INSTRUCTIONS TO FOLLOW:
Lines before the one containing "### Mobile CPU Usage During Warmup" in the records below are to be left out; that line and all after it, through the end, are to be retyped exactly.

RECORDS FOR THIS EXERCISE:
- - -

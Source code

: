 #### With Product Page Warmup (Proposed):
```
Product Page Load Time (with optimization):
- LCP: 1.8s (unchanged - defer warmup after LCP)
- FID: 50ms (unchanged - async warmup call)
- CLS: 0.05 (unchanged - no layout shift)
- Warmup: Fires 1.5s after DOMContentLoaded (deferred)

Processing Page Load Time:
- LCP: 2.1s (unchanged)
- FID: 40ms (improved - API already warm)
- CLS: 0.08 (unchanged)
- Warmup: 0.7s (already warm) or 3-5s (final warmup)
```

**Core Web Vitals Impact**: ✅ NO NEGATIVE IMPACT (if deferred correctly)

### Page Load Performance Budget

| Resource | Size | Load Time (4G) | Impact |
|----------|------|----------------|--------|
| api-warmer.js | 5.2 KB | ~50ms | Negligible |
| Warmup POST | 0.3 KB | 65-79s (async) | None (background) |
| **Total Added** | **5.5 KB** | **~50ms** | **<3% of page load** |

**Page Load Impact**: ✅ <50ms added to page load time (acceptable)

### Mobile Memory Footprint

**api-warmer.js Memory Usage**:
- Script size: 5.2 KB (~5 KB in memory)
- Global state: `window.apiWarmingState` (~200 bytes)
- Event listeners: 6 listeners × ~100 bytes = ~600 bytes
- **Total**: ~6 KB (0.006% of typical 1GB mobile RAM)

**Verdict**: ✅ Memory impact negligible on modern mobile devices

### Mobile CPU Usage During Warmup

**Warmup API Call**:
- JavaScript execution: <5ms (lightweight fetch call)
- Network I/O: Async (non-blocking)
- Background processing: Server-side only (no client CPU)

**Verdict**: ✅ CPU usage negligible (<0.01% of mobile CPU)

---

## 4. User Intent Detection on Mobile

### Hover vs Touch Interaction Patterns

- - -

OUTPUT OF THE EXERCISE:
### Mobile CPU Usage During Warmup

**Warmup API Call**:
- JavaScript execution: <5ms (lightweight fetch call)
- Network I/O: Async (non-blocking)
- Background processing: Server-side only (no client CPU)

**Verdict**: ✅ CPU usage negligible (<0.01% of mobile CPU)

---

## 4. User Intent Detection on Mobile

### Hover vs Touch Interaction Patterns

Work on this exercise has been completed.